Wednesday, February 18, 2009

Gaudi, Pintxos, Jamon y Queso, the Sea, and a fond Adeu...

Thursday morning we headed off for serious sightseeing: Picasso Museum and La Sagrada Familia. If you haven't been, go. Astounding, especially when you visit the educational area where they explain Gaudi's design principles and you can see the models being constructed for use in fabrication. Dave really has the best photos so I'll post later. We spent hours and hours going to the top towers and wandering around the most beautiful construction site in my lifetime. Head-shakingly impressive. Picasso was great, but foodies take note: the alleyways surrounding the museum are lined with artisanal chocolate and cookie shops. I don't even have a sweet tooth and I was wooed.


At that point the temperature had dropped so we grabbed a cab to Jamonisimo! On the suggestion of Amelia at CincSentits we grabbed a tiny table in the back (there were only 2) and ordered the "3 textures of Iberico" to share with a bottle of Rioja. The cute boy with a sharp knife prepared a slate of thin slices from different parts of the leg and explained the differences in flavor and composition. Along with some crusty home made bread and local olive oil, we snacked like kings. Educational and gluttonous in one simple setup. Sigh.
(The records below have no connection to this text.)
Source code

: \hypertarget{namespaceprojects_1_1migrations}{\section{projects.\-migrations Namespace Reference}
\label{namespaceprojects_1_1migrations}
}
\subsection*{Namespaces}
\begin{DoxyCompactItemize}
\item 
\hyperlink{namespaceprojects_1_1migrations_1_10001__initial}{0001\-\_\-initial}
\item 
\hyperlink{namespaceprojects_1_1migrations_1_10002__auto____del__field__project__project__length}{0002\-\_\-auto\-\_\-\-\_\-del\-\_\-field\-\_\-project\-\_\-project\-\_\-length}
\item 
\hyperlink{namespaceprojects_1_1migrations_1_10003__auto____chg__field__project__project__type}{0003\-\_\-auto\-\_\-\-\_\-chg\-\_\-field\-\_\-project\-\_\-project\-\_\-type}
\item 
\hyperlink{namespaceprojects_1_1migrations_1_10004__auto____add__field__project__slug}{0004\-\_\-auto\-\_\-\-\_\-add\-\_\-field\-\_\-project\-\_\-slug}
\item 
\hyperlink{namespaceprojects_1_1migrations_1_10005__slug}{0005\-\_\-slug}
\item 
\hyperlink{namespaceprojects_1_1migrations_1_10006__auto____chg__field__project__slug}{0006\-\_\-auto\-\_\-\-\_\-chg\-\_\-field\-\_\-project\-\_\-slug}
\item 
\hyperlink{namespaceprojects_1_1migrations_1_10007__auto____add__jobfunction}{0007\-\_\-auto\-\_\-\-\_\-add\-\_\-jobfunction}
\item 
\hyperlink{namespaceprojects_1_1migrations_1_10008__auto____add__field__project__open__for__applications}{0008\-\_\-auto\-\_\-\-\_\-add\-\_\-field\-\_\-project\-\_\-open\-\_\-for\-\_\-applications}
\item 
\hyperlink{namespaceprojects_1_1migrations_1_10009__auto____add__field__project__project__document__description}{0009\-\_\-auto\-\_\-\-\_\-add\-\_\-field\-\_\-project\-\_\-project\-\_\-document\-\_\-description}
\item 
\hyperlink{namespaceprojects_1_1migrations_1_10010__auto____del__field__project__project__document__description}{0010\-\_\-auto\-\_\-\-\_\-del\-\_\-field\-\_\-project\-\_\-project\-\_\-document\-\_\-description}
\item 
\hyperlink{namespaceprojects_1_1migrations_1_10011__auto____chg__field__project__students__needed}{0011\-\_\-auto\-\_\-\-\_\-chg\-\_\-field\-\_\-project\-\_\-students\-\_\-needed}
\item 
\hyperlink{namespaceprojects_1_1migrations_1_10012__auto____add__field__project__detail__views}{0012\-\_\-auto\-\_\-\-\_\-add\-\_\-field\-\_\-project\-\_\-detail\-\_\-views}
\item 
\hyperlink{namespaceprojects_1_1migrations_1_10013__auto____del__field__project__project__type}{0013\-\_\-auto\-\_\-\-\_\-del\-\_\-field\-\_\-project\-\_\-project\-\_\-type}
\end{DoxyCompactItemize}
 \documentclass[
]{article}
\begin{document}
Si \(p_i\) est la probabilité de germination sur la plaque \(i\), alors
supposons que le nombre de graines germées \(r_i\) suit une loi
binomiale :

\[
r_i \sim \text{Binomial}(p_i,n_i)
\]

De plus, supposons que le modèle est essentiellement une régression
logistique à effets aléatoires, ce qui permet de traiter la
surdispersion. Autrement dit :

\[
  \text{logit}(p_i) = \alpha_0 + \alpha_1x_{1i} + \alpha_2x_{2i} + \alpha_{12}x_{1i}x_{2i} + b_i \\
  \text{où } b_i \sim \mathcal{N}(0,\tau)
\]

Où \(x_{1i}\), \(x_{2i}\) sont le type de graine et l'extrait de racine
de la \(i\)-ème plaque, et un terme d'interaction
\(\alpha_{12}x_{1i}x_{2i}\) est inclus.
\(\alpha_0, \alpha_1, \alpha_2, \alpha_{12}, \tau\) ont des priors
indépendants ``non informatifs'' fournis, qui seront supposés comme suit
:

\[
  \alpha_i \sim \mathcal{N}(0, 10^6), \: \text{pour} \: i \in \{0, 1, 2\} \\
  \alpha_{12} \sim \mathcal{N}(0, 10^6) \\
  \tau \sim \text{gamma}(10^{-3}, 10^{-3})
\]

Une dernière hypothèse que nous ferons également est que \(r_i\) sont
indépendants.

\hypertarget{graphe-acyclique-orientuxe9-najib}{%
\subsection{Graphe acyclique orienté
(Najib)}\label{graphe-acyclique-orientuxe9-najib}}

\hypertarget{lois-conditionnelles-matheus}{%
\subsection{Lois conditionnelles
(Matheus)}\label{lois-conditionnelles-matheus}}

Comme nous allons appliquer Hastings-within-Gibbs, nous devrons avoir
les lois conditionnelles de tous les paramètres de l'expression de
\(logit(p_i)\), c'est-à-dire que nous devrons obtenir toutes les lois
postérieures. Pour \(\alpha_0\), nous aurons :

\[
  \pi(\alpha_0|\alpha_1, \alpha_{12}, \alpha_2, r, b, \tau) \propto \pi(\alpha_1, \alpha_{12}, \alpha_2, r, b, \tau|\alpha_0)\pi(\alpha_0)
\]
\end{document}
That whet our appetite, so we headed back to the old city for more eating and drinking, this time going Basque: Euskal Extea! The food of choice here are Pintxos ("pin' chohss") which are like mini tapas but served on little picks or "sticks" often on small slices of bread. The idea being you graze among all the offerings along the bar and passed by servers, keeping your picks to be counted later for your bill. There is no cheating. What there is a lot of is Txakoli ("chah' kohlee"), a brisk, zippy white wine poured in small quantities from a dizzy height into small tumblers, often to the accompanying shouts of "Hay! Txakoli!!! It's similar to Vinho Verde--lime-y, briskly acidic with a bit of frizzante (the small pour from a height keeps it fizzy in the glass) and pairs perfectly with salty fare (combo of green olives, pickled green beans and anchovies, my favorite pintxo), fried fare (small pieces of fried cod with what seemed like aioli, fried anchovies), marinated mushrooms, spicy sausage, cheese-stuffed peppers, etc. They are also cheap--we ate a dozen of them over the course of the night, along with um, 2 bottles of wine (it's only 11% alcohol!) and our bill was shockingly low. Of course we had to try a couple shots of Basque liquor since we were closing the joint down with the staff. Em. That was a little rough and more than a little medicinal. Makes you realize how tough the Basque really are...

Friday morning we were jonesing for the water and headed to Barceloneta and the Ports to take in the sea. Why we didn't run to the boardwalk the second we hit town I'll never know given our predilection for beaches. But we made it and ahhh, salt air, sailboats, cigarette butts. Life was good. But it had been hours since our last meal so we headed into the narrow alleys in search of seafood. Found a classic old Taverna called Can Romanet (est. 1763, when that was a pretty rough part of town): old men and fresh fish. My kind of joint. We ate the appetizers too quickly to take pictures: traditional pa' amb tomaquet (tomato rubbed bread) and grilled razor clams in some kind of herb oil. Whoa. Then I got shellfish stew with saffron and Dave got the salt cod. Heavenly with a dry, lemony bottle of Catalan white (?Xarel.lo & Parallada I think). A brisk walk up to the post office to send postcards and shoe window-shop erased thoughts of a nap and turned our thoughts to cheese. Like that's hard to do.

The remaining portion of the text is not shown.